Schultz, who joined Starbucks when it was one store, says no company is perfect but that he's proud the company has balanced profits and responsibility.
Image: Howard Schultz
Starbucks Executive Chairman Howard Schultz at the company's annual shareholders meeting in Seattle in March 2017.Elaine Thompson / AP file

Howard Schultz, who oversaw Starbucks Corp.'s growth into a worldwide coffee behemoth, will step down as executive chairman late this month amid persistent speculation that he is considering running for president in 2020.

Starbucks said that Mike Ullman, former chairman and chief executive of J.C. Penney Co., will become chairman and that Mellody Hobson, president of the Chicago management firm Ariel Investments LLC, will become vice chairwoman.

Schultz, 64, who stepped away from his role as chief executive last year, will assume the title of chairman emeritus on June 26, the company said in a statement.

Schultz joined Starbucks as head of operations and marketing in 1982 when it was a single coffee shop in Seattle. He became chief executive in 1987 and oversaw the company's growth from 11 stores to more than 28,000 in 77 countries by early 2018.

Starbucks lauded Schultz for having "reimagined the Italian coffeehouse tradition in America and redefined the role and responsibility of a publicly-held company," saying he had demonstrated that "a business can simultaneously deliver best-in-class financial performance and share success with its people and the communities it serves."

The company has won many awards for its social initiatives, which include its having become one of the first U.S. companies to offer comprehensive health benefits to both part-time as well as full-time employees — including coverage for domestic partners — and having started stock ownership and free college tuition programs for its workers.

The company forfeited a day's revenue last week by shutting all of its 8,000 U.S. stores to train its workers in "racial-bias education" after the arrests of two black men in a Philadelphia store in April.

At the same time, Starbucks has been widely criticized for business practices that skeptics say drive out small, locally owned coffee shops and for allegedly having failed to pay its full share of taxes in Great Britain.

In a memo to employees, Schultz said Monday that "no person or company is ever perfect," but he wrote that he was proud that the company had balanced "profitability and social conscience, compassion and rigor, and love and responsibility."

"Amid the chaos, try to listen with empathy, respond with kindness, and do your best to perform through the lens of humanity," he wrote. "Do not be a bystander."

For more than a year, speculation has swirled that Schultz, a fierce critic of President Donald Trump, is gearing up to run for president in 2020.

He told CNN in February that he wouldn't be a candidate, but when asked about the prospect again in an interview Monday with The New York Times, he replied: "I intend to think about a range of options, and that could include public service.
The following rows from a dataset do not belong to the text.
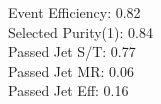 Event Efficiency:   0.82\\ 
Selected Purity(1): 0.84\\ 
Passed Jet S/T:     0.77\\ 
Passed Jet MR:      0.06\\ 
Passed Jet Eff:     0.16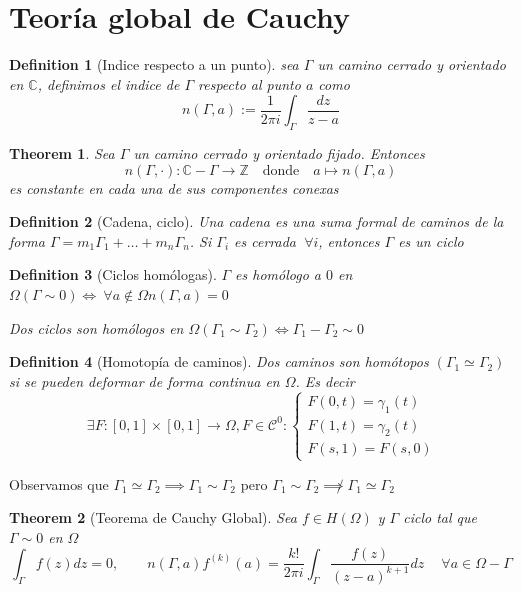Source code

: \documentclass{myclass}
\newtheorem*{definition}{Definition}
\newtheorem*{theorem}{Theorem}
\begin{document}
\section{Teoría global de Cauchy}
\begin{definition}[Indice respecto a un punto] sea $\Gamma$ un camino cerrado y orientado en $\mathbb{C}$, definimos el indice de $\Gamma$ respecto al punto $a$ como
  \[
  n(\Gamma, a) := \frac{1}{2\pi i} \int_{\Gamma} \frac{dz}{z-a}
  \] 
\end{definition}

\begin{theorem}
Sea $\Gamma$ un camino cerrado y orientado fijado. Entonces
\[
n(\Gamma, \cdot): \mathbb{C}-\Gamma \to \mathbb{Z} \quad \text{donde}  \quad a \mapsto n(\Gamma, a)
\] 
es constante en cada una de sus componentes conexas
\end{theorem}

\begin{definition}[Cadena, ciclo]
Una cadena es una suma formal de caminos de la forma $\Gamma = m_1\Gamma_1 + \ldots + m_n\Gamma_n$. Si $\Gamma_i$ es cerrada $\ \forall i$, entonces $\Gamma$ es un ciclo
\end{definition}

\begin{definition}[Ciclos homólogas]
$\Gamma$ es homólogo a $0$ en $\Omega (\Gamma \sim 0) \iff \ \forall a \not\in \Omega n(\Gamma, a) = 0$ 

Dos ciclos son homólogos en $\Omega (\Gamma_1 \sim \Gamma_2) \iff \Gamma_1-\Gamma_2 \sim 0$ 
\end{definition}

\begin{definition}[Homotopía de caminos]
Dos caminos son homótopos $(\Gamma_1 \simeq \Gamma_2)$ si se pueden deformar de forma continua en $\Omega$. Es decir
\[
\ \exists F: [0, 1]\times [0, 1] \to \Omega, F\in \mathcal{C}^0 : \begin{cases}
  F(0, t) = \gamma_1(t) \\
  F(1, t) = \gamma_2(t) \\
  F(s, 1) = F(s, 0)
\end{cases}
\] 
\end{definition}

Observamos que $\Gamma_1 \simeq \Gamma_2 \implies \Gamma_1 \sim \Gamma_2$ pero $\Gamma_1 \sim \Gamma_2 \not\implies \Gamma_1 \simeq \Gamma_2$


\begin{theorem}[Teorema de Cauchy Global]
Sea $f\in H(\Omega)$ y $\Gamma$ ciclo tal que $\Gamma \sim 0$ en $\Omega$
\[
\int_\Gamma f(z)dz = 0, \qquad n(\Gamma, a)f^{(k)}(a) = \frac{k!}{2\pi i}\int_\Gamma \frac{f(z)}{(z-a)^{k+1}}dz  \quad \ \forall a\in \Omega-\Gamma
\] 
\end{theorem}
\end{document}
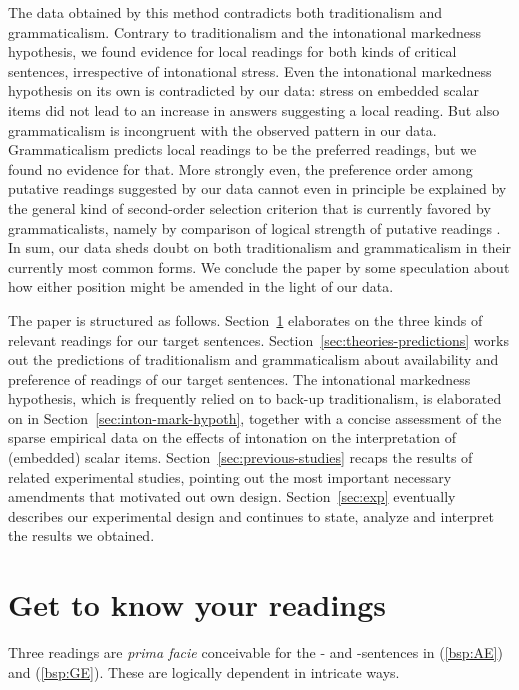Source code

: \documentclass[fleqn,reqno,10pt,draft]{article}
\newcommand{\as}{\acro{as}}
\renewcommand{\es}{\acro{es}}
\begin{document}
The data obtained by this method contradicts both traditionalism and
grammaticalism. Contrary to traditionalism and the intonational
markedness hypothesis, we found evidence for local readings for both
kinds of critical sentences, irrespective of intonational stress. Even
the intonational markedness hypothesis on its own is contradicted by
our data: stress on embedded scalar items did not lead to an increase
in answers suggesting a local reading. But also grammaticalism is
incongruent with the observed pattern in our data.  Grammaticalism
predicts local readings to be the preferred readings, but we found no
evidence for that. More strongly even, the preference order among
putative readings suggested by our data cannot even in principle be
explained by the general kind of second-order selection criterion that
is currently favored by grammaticalists, namely by comparison of
logical strength of putative readings
\citep[e.g.][]{ChierchiaFox2008:The-Grammatical}. In sum, our data
sheds doubt on both traditionalism and grammaticalism in their
currently most common forms. We conclude the paper by some speculation
about how either position might be amended in the light of our data.


The paper is structured as follows. Section~\ref{sec:get-know-your}
elaborates on the three kinds of relevant readings for our target
sentences. Section~\ref{sec:theories-predictions} works out the
predictions of traditionalism and grammaticalism about availability
and preference of readings of our target sentences. The intonational
markedness hypothesis, which is frequently relied on to back-up
traditionalism, is elaborated on in
Section~\ref{sec:inton-mark-hypoth}, together with a concise
assessment of the sparse empirical data on the effects of intonation
on the interpretation of (embedded) scalar
items. Section~\ref{sec:previous-studies} recaps the results of
related experimental studies, pointing out the most important
necessary amendments that motivated out own
design. Section~\ref{sec:exp} eventually describes our experimental
design and continues to state, analyze and interpret the results we
obtained.

\section{Get to know your readings}
\label{sec:get-know-your}

Three readings are \emph{prima facie} conceivable for the \as- and
\es-sentences in (\ref{bsp:AE}) and (\ref{bsp:GE}). These are
logically dependent in intricate ways.
\end{document}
But I'm a long way from making any decisions about the future."

In October 2016, a month before Trump was elected, WikiLeaks posted hacked emails from Hillary Clinton's presidential campaign revealing that Schultz had been under consideration to be Clinton's running mate, a role that eventually went to Sen. Tim Kaine, D-Va.

Schultz said in an interview on NBC's "Meet the Press" in October 2014 that many of America's problems stemmed from years of institutional failures in Washington.

"As business people and business leaders, we need to take the lead and do what we can to move the country forward," he said then, adding: "There has to be a balance between profitability and doing everything we can to get the country moving again. And that goes back to Washington.

"Washington has let the country down."